Their actions will not directly change the economy, Seidman said.
Economics department chair and professor James Butkiewicz said the movement raised valid issues but did not go beyond that. He said many people may even be surprised to hear that the protesters are still around.
“It’s not clear what their goals are anymore,” Butkiewicz said. “There was never really a tightly knit organization. It became just an opportunity for people with something they want to protest to come and join the cause.”
He said the salaries of high-powered financial officials and the government’s support of the failing banks upset protestors. He said last year when the government gave the failing banks a bailout and the high employees bonuses were revealed, demonstrators decided to take action.
According to Butkiewicz, the press helped to make the issue a sensation.
“They were responding to what was in the media and the media was happy to say, ‘Look what we’ve done, we’ve created a movement based on what we were reporting,’ so I think they fed on each other for a while,” he said.

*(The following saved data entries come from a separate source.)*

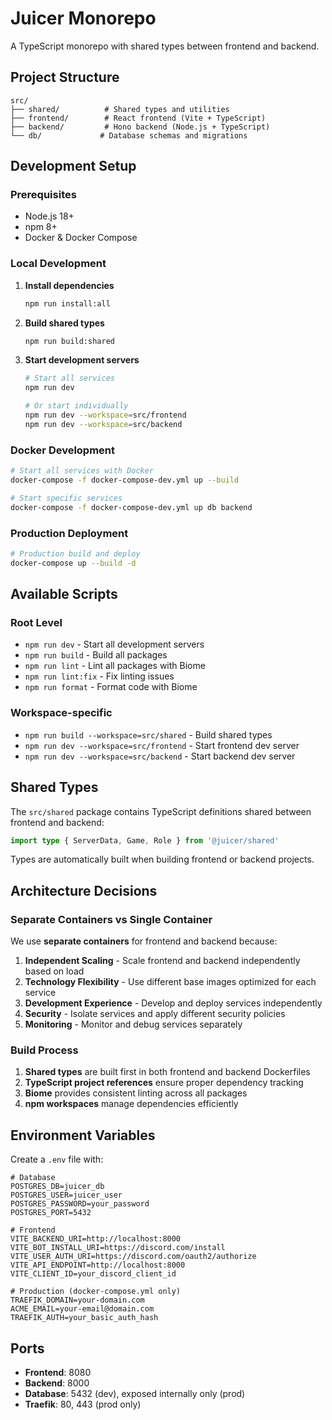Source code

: # Juicer Monorepo

A TypeScript monorepo with shared types between frontend and backend.

## Project Structure

```
src/
├── shared/          # Shared types and utilities
├── frontend/        # React frontend (Vite + TypeScript)
├── backend/         # Hono backend (Node.js + TypeScript)
└── db/             # Database schemas and migrations
```

## Development Setup

### Prerequisites

- Node.js 18+ 
- npm 8+
- Docker & Docker Compose

### Local Development

1. **Install dependencies**
   ```bash
   npm run install:all
   ```

2. **Build shared types**
   ```bash
   npm run build:shared
   ```

3. **Start development servers**
   ```bash
   # Start all services
   npm run dev

   # Or start individually
   npm run dev --workspace=src/frontend
   npm run dev --workspace=src/backend
   ```

### Docker Development

```bash
# Start all services with Docker
docker-compose -f docker-compose-dev.yml up --build

# Start specific services
docker-compose -f docker-compose-dev.yml up db backend
```

### Production Deployment

```bash
# Production build and deploy
docker-compose up --build -d
```

## Available Scripts

### Root Level
- `npm run dev` - Start all development servers
- `npm run build` - Build all packages
- `npm run lint` - Lint all packages with Biome
- `npm run lint:fix` - Fix linting issues
- `npm run format` - Format code with Biome

### Workspace-specific
- `npm run build --workspace=src/shared` - Build shared types
- `npm run dev --workspace=src/frontend` - Start frontend dev server
- `npm run dev --workspace=src/backend` - Start backend dev server

## Shared Types

The `src/shared` package contains TypeScript definitions shared between frontend and backend:

```typescript
import type { ServerData, Game, Role } from '@juicer/shared'
```

Types are automatically built when building frontend or backend projects.

## Architecture Decisions

### Separate Containers vs Single Container

We use **separate containers** for frontend and backend because:

1. **Independent Scaling** - Scale frontend and backend independently based on load
2. **Technology Flexibility** - Use different base images optimized for each service
3. **Development Experience** - Develop and deploy services independently
4. **Security** - Isolate services and apply different security policies
5. **Monitoring** - Monitor and debug services separately

### Build Process

1. **Shared types** are built first in both frontend and backend Dockerfiles
2. **TypeScript project references** ensure proper dependency tracking
3. **Biome** provides consistent linting across all packages
4. **npm workspaces** manage dependencies efficiently

## Environment Variables

Create a `.env` file with:

```env
# Database
POSTGRES_DB=juicer_db
POSTGRES_USER=juicer_user
POSTGRES_PASSWORD=your_password
POSTGRES_PORT=5432

# Frontend
VITE_BACKEND_URI=http://localhost:8000
VITE_BOT_INSTALL_URI=https://discord.com/install
VITE_USER_AUTH_URI=https://discord.com/oauth2/authorize
VITE_API_ENDPOINT=http://localhost:8000
VITE_CLIENT_ID=your_discord_client_id

# Production (docker-compose.yml only)
TRAEFIK_DOMAIN=your-domain.com
ACME_EMAIL=your-email@domain.com
TRAEFIK_AUTH=your_basic_auth_hash
```

## Ports

- **Frontend**: 8080
- **Backend**: 8000  
- **Database**: 5432 (dev), exposed internally only (prod)
- **Traefik**: 80, 443 (prod only)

Butkiewicz said he does not think the movement will affect any salary changes on Wall Street or monetary changes in the economy. The national debt would still have been an issue, especially with elections this year, even if OWS did not exist, Butkiewicz said.
Butkiewicz said President Barack Obama has made the debt a concern, though the poor economic situation would have been the focus of the election campaign no matter who is running for political office. Republican Presidential Candidate Mitt Romney’s personal wealth will also contribute to the issue of economic distribution in the election, according to Butkiewicz.